We welcome the opportunity to respond to Dr Sabour,1 whose most important concern was the ‘lack in validation model’ in our previous studies. In this review article, we summarized other researchers’ study results, and we also described our own data regarding an onset threshold or a serial approach to predict the imminent onset of preeclampsia (PE), with onset at <4 weeks after blood sampling in the second and early-third trimesters, yielding a positive likelihood ratio of >10 and positive predictive value of >20%.2, 3, 4

In these studies, we did not check the internal validity,3, 4 which Dr Sabour1 was concerned about. However, the methodologies of our cohort studies, even without validation, were not erroneous; they were just exploratory cohort studies for the generation of hypotheses.5 This is an established methodology, especially when the preceding data are relatively limited. Using diagnostic research studies as an example, a validation cohort study with good reference standards is classified as evidence level 1b, whereas an exploratory cohort study with good reference standards is classified as evidence level 2b.5 This means that although a validation cohort study is of higher evidence level than an exploratory cohort study, the latter is by no means a methodological mistake if it has a good reference standard, and ours have a good reference standard.

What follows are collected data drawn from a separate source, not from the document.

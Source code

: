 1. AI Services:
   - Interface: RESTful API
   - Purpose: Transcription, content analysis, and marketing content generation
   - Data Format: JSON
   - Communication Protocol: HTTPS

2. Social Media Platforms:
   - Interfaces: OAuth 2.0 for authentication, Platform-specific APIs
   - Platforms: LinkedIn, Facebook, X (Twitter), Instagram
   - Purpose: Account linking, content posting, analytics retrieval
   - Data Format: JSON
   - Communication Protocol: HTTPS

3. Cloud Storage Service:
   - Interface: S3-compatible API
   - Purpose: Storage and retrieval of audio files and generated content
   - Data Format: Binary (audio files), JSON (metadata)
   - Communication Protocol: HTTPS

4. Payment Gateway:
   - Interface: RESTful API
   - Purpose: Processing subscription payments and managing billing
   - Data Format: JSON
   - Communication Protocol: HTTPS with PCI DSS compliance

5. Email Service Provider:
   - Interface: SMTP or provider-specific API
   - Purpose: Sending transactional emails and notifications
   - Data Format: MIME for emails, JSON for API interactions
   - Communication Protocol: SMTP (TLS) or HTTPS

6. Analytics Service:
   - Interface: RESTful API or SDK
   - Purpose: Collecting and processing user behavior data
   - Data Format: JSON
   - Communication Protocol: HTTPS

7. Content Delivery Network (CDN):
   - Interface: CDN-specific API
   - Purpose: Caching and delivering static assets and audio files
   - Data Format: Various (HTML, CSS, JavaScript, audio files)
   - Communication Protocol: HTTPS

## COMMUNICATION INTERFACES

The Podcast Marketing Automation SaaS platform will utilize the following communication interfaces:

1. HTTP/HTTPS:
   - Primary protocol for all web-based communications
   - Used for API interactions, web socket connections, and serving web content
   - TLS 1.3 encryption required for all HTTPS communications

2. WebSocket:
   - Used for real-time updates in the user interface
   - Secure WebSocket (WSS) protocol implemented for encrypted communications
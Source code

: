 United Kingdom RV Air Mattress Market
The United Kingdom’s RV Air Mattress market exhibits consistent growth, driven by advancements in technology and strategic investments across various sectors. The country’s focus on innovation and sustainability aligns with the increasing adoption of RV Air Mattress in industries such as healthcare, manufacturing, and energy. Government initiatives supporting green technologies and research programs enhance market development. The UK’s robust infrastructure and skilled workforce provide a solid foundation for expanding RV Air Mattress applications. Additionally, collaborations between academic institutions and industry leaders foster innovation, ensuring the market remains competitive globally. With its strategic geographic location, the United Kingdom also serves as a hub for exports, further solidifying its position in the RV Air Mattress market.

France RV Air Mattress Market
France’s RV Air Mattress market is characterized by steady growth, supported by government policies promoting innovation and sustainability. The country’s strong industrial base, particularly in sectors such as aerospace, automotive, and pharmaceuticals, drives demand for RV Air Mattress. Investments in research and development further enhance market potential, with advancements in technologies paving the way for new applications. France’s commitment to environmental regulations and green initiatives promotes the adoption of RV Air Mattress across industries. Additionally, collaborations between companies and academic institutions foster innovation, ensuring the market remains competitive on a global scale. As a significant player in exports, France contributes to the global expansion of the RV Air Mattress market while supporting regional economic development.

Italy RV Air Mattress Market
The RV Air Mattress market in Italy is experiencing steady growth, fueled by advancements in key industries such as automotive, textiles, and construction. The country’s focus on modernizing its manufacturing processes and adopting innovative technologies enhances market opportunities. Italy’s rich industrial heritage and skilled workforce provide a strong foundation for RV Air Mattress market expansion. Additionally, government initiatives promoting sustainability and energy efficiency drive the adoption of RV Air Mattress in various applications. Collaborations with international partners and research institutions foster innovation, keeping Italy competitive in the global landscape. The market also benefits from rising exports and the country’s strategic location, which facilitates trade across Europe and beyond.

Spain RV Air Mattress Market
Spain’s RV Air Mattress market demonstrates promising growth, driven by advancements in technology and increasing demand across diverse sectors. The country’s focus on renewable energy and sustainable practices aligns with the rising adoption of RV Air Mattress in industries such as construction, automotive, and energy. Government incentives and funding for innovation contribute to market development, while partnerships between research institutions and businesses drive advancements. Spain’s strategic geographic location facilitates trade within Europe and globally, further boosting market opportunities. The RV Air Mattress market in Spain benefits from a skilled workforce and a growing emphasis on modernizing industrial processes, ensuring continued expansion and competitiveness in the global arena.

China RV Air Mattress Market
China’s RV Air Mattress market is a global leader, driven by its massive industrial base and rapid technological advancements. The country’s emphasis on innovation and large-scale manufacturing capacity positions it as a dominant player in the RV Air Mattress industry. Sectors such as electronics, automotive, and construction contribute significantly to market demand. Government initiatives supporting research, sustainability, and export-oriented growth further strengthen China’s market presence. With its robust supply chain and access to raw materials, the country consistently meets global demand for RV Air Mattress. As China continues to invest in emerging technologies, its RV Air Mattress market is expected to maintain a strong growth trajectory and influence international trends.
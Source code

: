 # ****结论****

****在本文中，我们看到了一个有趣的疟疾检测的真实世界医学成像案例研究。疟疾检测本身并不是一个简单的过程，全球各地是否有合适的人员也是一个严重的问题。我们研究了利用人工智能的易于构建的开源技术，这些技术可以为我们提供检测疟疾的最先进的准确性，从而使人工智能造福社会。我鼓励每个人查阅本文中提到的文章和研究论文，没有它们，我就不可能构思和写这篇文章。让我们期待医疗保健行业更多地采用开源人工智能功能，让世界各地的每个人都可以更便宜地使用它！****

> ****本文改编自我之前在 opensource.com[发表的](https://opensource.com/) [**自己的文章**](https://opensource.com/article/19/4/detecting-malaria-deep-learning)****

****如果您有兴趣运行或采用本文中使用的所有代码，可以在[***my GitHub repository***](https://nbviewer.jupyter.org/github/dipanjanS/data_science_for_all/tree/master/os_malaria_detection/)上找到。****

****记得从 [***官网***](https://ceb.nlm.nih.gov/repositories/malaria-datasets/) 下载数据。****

However, bear in mind that we have actually started to collect a second cohort of pregnant women (2009–2014) to validate our initial results from the prospective study of a preliminary cohort of pregnant women (2004–2008). However, since it is expensive to measure sFlt-1 and PlGF levels, the validation study will be performed only in a high risk for PE group of women; this is reasonable because a high-risk, not low-risk, population should be the focus of this type of study.

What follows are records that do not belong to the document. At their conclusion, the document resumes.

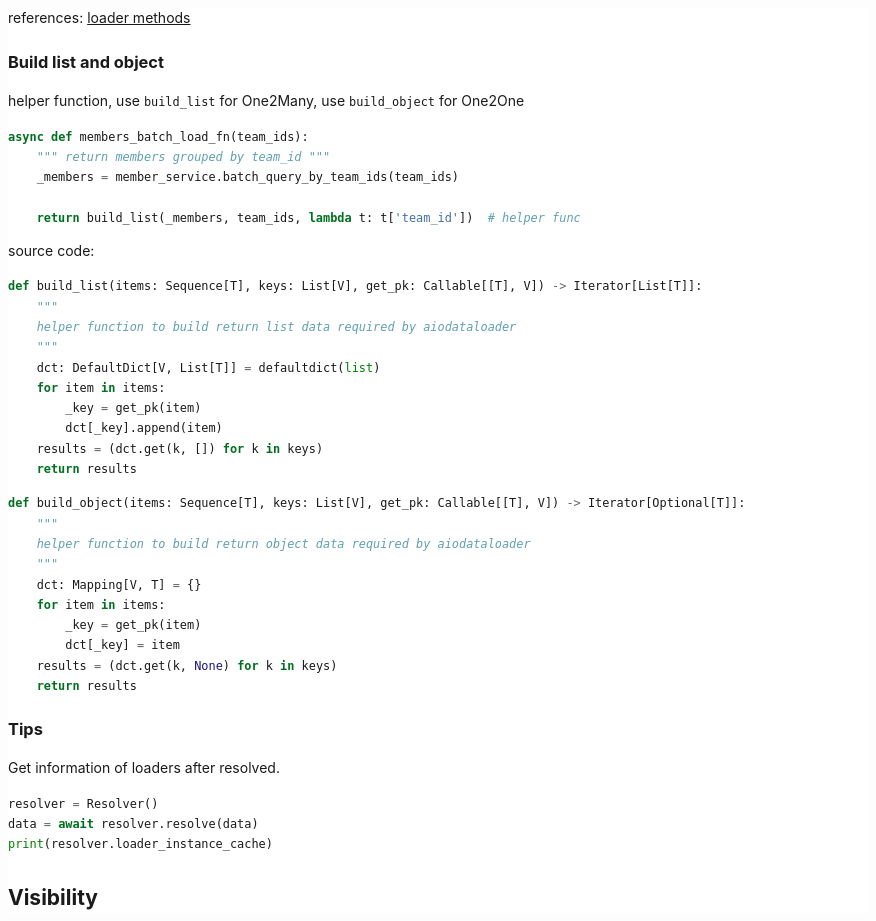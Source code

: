 references: [loader methods](https://github.com/syrusakbary/aiodataloader#primekey-value)

### Build list and object

helper function, use `build_list` for One2Many, use `build_object` for One2One

```python
async def members_batch_load_fn(team_ids):
    """ return members grouped by team_id """
    _members = member_service.batch_query_by_team_ids(team_ids)

    return build_list(_members, team_ids, lambda t: t['team_id'])  # helper func
```

source code:

```python
def build_list(items: Sequence[T], keys: List[V], get_pk: Callable[[T], V]) -> Iterator[List[T]]:
    """
    helper function to build return list data required by aiodataloader
    """
    dct: DefaultDict[V, List[T]] = defaultdict(list)
    for item in items:
        _key = get_pk(item)
        dct[_key].append(item)
    results = (dct.get(k, []) for k in keys)
    return results
```

```python
def build_object(items: Sequence[T], keys: List[V], get_pk: Callable[[T], V]) -> Iterator[Optional[T]]:
    """
    helper function to build return object data required by aiodataloader
    """
    dct: Mapping[V, T] = {}
    for item in items:
        _key = get_pk(item)
        dct[_key] = item
    results = (dct.get(k, None) for k in keys)
    return results
```

### Tips

Get information of loaders after resolved.

```python
resolver = Resolver()
data = await resolver.resolve(data)
print(resolver.loader_instance_cache)
```

## Visibility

I agree with Dr Sabour’s1 opinion that a validation study is mandatory for prediction studies.1 The first conclusion from the mathematical likelihood model might be overestimated compared with the results using another cohort. Therefore, it is best to use data sets from two different cohorts or to split one cohort data set, in a prospective cohort study.1 However, this validation cohort study may have several weaknesses. First, the number of patients required for the validating cohort will be large, which will elongate the study period. Second, the cost to measure molecules will be doubled for a validation cohort study. Third and most importantly, in most studies for predicting PE, there must be multivariate models for several risk factors, including high blood pressure, abnormal uterine artery flow velocity waveforms, and so on.6 Therefore, in the first prospective study, it may be more important to evaluate potential risk or confounding factors rather than to perform a validation cohort study. The number of subjects required for multivariate analysis is several times larger than that required for univariate analysis.

We understand the importance of a validation study, and as stated, our future study will be a cohort study with validation, which is the gold standard methodology for a prospective cohort study. However, at an immature and initial stage when preceding studies are limited, we decided to focus on generating sound hypotheses rather than focus on theoretical soundness. We, together with other research teams, initiated a new era of PE prediction, but there is still a long way to go.